On 28 February 2002, the Secretary of Agrarian Reform issued another Administrative Order, i.e., DAR AO No. 01-02, entitled "2002 Comprehensive Rules on Land Use Conversion," which further amended DAR AO No. 07-97 and DAR AO No. 01-99, and repealed all issuances inconsistent therewith. The aforesaid DAR AO No. 01-02 covers all applications for conversion from agricultural to non-agricultural uses or to another agricultural use.Thereafter, on 2 August 2007, the Secretary of Agrarian Reform amended certain provisions of DAR AO No. 01-02 by formulating DAR AO No. 05-07, particularly addressing land conversion in time of exigencies and calamities.
To address the unabated conversion of prime agricultural lands for real estate development, the Secretary of Agrarian Reform further issued Memorandum No. 88 on 15 April 2008, which temporarily suspended the processing and approval of all land use conversion applications.

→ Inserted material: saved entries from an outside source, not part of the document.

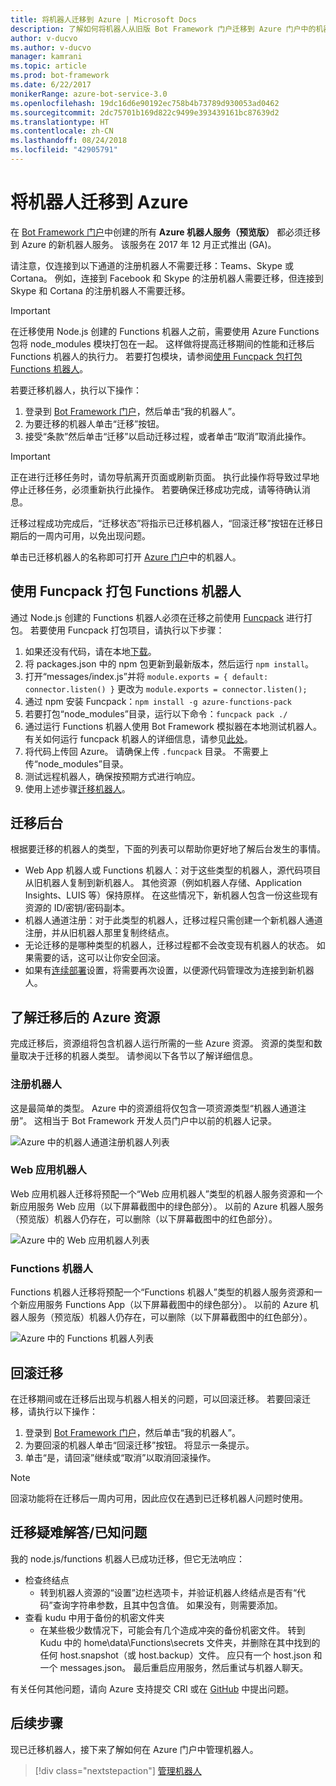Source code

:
 ```yaml
---
title: 将机器人迁移到 Azure | Microsoft Docs
description: 了解如何将机器人从旧版 Bot Framework 门户迁移到 Azure 门户中的机器人服务。
author: v-ducvo
ms.author: v-ducvo
manager: kamrani
ms.topic: article
ms.prod: bot-framework
ms.date: 6/22/2017
monikerRange: azure-bot-service-3.0
ms.openlocfilehash: 19dc16d6e90192ec758b4b73789d930053ad0462
ms.sourcegitcommit: 2dc75701b169d822c9499e393439161bc87639d2
ms.translationtype: HT
ms.contentlocale: zh-CN
ms.lasthandoff: 08/24/2018
ms.locfileid: "42905791"
---
```

# <a name="migrate-your-bot-to-azure"></a>将机器人迁移到 Azure



在 [Bot Framework 门户](http://dev.botframework.com)中创建的所有 **Azure 机器人服务（预览版）** 都必须迁移到 Azure 的新机器人服务。 该服务在 2017 年 12 月正式推出 (GA)。 

请注意，仅连接到以下通道的注册机器人不需要迁移：Teams、Skype 或 Cortana。 例如，连接到 Facebook 和 Skype 的注册机器人需要迁移，但连接到 Skype 和 Cortana 的注册机器人不需要迁移。

> [!IMPORTANT]
> 在迁移使用 Node.js 创建的 Functions 机器人之前，需要使用 Azure Functions 包将 node_modules 模块打包在一起。 这样做将提高迁移期间的性能和迁移后 Functions 机器人的执行力。 若要打包模块，请参阅[使用 Funcpack 包打包 Functions 机器人](#package-a-functions-bot-with-funcpack)。

若要迁移机器人，执行以下操作：

1. 登录到 [Bot Framework 门户](http://dev.botframework.com)，然后单击“我的机器人”。
2. 为要迁移的机器人单击“迁移”按钮。
3. 接受“条款”然后单击“迁移”以启动迁移过程，或者单击“取消”取消此操作。

> [!IMPORTANT]
> 正在进行迁移任务时，请勿导航离开页面或刷新页面。 执行此操作将导致过早地停止迁移任务，必须重新执行此操作。 若要确保迁移成功完成，请等待确认消息。

迁移过程成功完成后，“迁移状态”将指示已迁移机器人，“回滚迁移”按钮在迁移日期后的一周内可用，以免出现问题。

单击已迁移机器人的名称即可打开 [Azure 门户](http://portal.azure.com)中的机器人。

## <a name="package-a-functions-bot-with-funcpack"></a>使用 Funcpack 打包 Functions 机器人

通过 Node.js 创建的 Functions 机器人必须在迁移之前使用 [Funcpack](https://github.com/Azure/azure-functions-pack) 进行打包。 若要使用 Funcpack 打包项目，请执行以下步骤：

1.  如果还没有代码，请在本地[下载](bot-service-build-download-source-code.md#download-bot-source-code)。
2.  将 packages.json 中的 npm 包更新到最新版本，然后运行 `npm install`。
3.  打开“messages/index.js”并将 `module.exports = { default: connector.listen() }` 更改为 `module.exports = connector.listen();`
4.  通过 npm 安装 Funcpack：`npm install -g azure-functions-pack`
5.  若要打包“node_modules”目录，运行以下命令：`funcpack pack ./`
6.  通过运行 Functions 机器人使用 Bot Framework 模拟器在本地测试机器人。 有关如何运行 funcpack 机器人的详细信息，请参见[此处](https://github.com/Azure/azure-functions-pack#how-to-run)。 
7.  将代码上传回 Azure。 请确保上传 `.funcpack` 目录。 不需要上传“node_modules”目录。
8. 测试远程机器人，确保按预期方式进行响应。
9. 使用上述步骤[迁移机器人](#migrate-your-bot-to-azure)。

## <a name="migration-under-the-hood"></a>迁移后台

根据要迁移的机器人的类型，下面的列表可以帮助你更好地了解后台发生的事情。

* Web App 机器人或 Functions 机器人：对于这些类型的机器人，源代码项目从旧机器人复制到新机器人。 其他资源（例如机器人存储、Application Insights、LUIS 等）保持原样。 在这些情况下，新机器人包含一份这些现有资源的 ID/密钥/密码副本。 
* 机器人通道注册：对于此类型的机器人，迁移过程只需创建一个新机器人通道注册，并从旧机器人那里复制终结点。 
* 无论迁移的是哪种类型的机器人，迁移过程都不会改变现有机器人的状态。 如果需要的话，这可以让你安全回滚。
* 如果有[连续部署](bot-service-build-continuous-deployment.md)设置，将需要再次设置，以便源代码管理改为连接到新机器人。

## <a name="understanding-azure-resources-after-migration"></a>了解迁移后的 Azure 资源
完成迁移后，资源组将包含机器人运行所需的一些 Azure 资源。 资源的类型和数量取决于迁移的机器人类型。 请参阅以下各节以了解详细信息。

### <a name="registration-bot"></a>注册机器人

这是最简单的类型。 Azure 中的资源组将仅包含一项资源类型“机器人通道注册”。 这相当于 Bot Framework 开发人员门户中以前的机器人记录。

![Azure 中的机器人通道注册机器人列表](~/media/bot-service-migrate-bot/channel-registration-bot.png)

### <a name="web-app-bot"></a>Web 应用机器人
Web 应用机器人迁移将预配一个“Web 应用机器人”类型的机器人服务资源和一个新应用服务 Web 应用（以下屏幕截图中的绿色部分）。 以前的 Azure 机器人服务（预览版）机器人仍存在，可以删除（以下屏幕截图中的红色部分）。

![Azure 中的 Web 应用机器人列表](~/media/bot-service-migrate-bot/web-app-bot.png)

### <a name="functions-bot"></a>Functions 机器人
Functions 机器人迁移将预配一个“Functions 机器人”类型的机器人服务资源和一个新应用服务 Functions App（以下屏幕截图中的绿色部分）。 以前的 Azure 机器人服务（预览版）机器人仍存在，可以删除（以下屏幕截图中的红色部分）。

![Azure 中的 Functions 机器人列表](~/media/bot-service-migrate-bot/functions-bot.png)


## <a name="roll-back-migration"></a>回滚迁移

在迁移期间或在迁移后出现与机器人相关的问题，可以回滚迁移。 若要回滚迁移，请执行以下操作：

1. 登录到 [Bot Framework 门户](http://dev.botframework.com)，然后单击“我的机器人”。
2. 为要回滚的机器人单击“回滚迁移”按钮。 将显示一条提示。
3. 单击“是，请回滚”继续或“取消”以取消回滚操作。

> [!NOTE]
> 回滚功能将在迁移后一周内可用，因此应仅在遇到已迁移机器人问题时使用。

## <a name="migration-troubleshootingknown-issues"></a>迁移疑难解答/已知问题
我的 node.js/functions 机器人已成功迁移，但它无法响应：

* 检查终结点
  * 转到机器人资源的“设置”边栏选项卡，并验证机器人终结点是否有“代码”查询字符串参数，且其中包含值。 如果没有，则需要添加。
* 查看 kudu 中用于备份的机密文件夹
  * 在某些极少数情况下，可能会有几个造成冲突的备份机密文件。 转到 Kudu 中的 home\data\Functions\secrets 文件夹，并删除在其中找到的任何 host.snapshot（或 host.backup）文件。 应只有一个 host.json 和一个 messages.json。 最后重启应用服务，然后重试与机器人聊天。

有关任何其他问题，请向 Azure 支持提交 CRI 或在 [GitHub](https://github.com/MicrosoftDocs/bot-framework-docs/issues) 中提出问题。


## <a name="next-steps"></a>后续步骤

现已迁移机器人，接下来了解如何在 Azure 门户中管理机器人。

> [!div class="nextstepaction"]
> [管理机器人](bot-service-manage-overview.md)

Whether or not DAR AO No. 01-02, as amended, was made in violation of Section 65 of Republic Act No. 6657, as it covers even those non-awarded lands and reclassified lands by the LGUs or by way of Presidential Proclamations on or after 15 June 1988.
No. Section 65 of RA 6657 provides that “After the lapse of five (5) years from its award, when the land ceases to be economically feasible and sound for agricultural purposes, or the locality has become urbanized and the land will have a greater economic value for residential, commercial or industrial purposes, the DAR, upon application of the beneficiary or the landowner, with due notice to the affected parties, and subject to existing laws, may authorize the reclassification or conversion of the land and its disposition: Provided, That the beneficiary shall have fully paid his obligation.”
Conversion and reclassification differ from each other. Conversion is the act of changing the current use of a piece of agricultural land into some other use as approved by the DAR while reclassification is the act of specifying how agricultural lands shall be utilized for non-agricultural uses such as residential, industrial, and commercial, as embodied in the land use plan, subject to the requirements and procedures for land use conversion. In view thereof, a mere reclassification of an agricultural land does not automatically allow a landowner to change its use. He has to undergo the process of conversion before he is permitted to use the agricultural land for other purposes.Nevertheless, emphasis must be given to the fact that DAR’s conversion authority can only be exercised after the effectivity of Republic Act No. 6657 on 15 June 1988. The said date served as the cut-off period for automatic reclassification or rezoning of agricultural lands that no longer require any DAR conversion clearance or authority. Thereafter, reclassification of agricultural lands is already subject to DAR’s conversion authority. Reclassification alone will not suffice to use the agricultural lands for other purposes. Conversion is needed to change the current use of reclassified agricultural lands.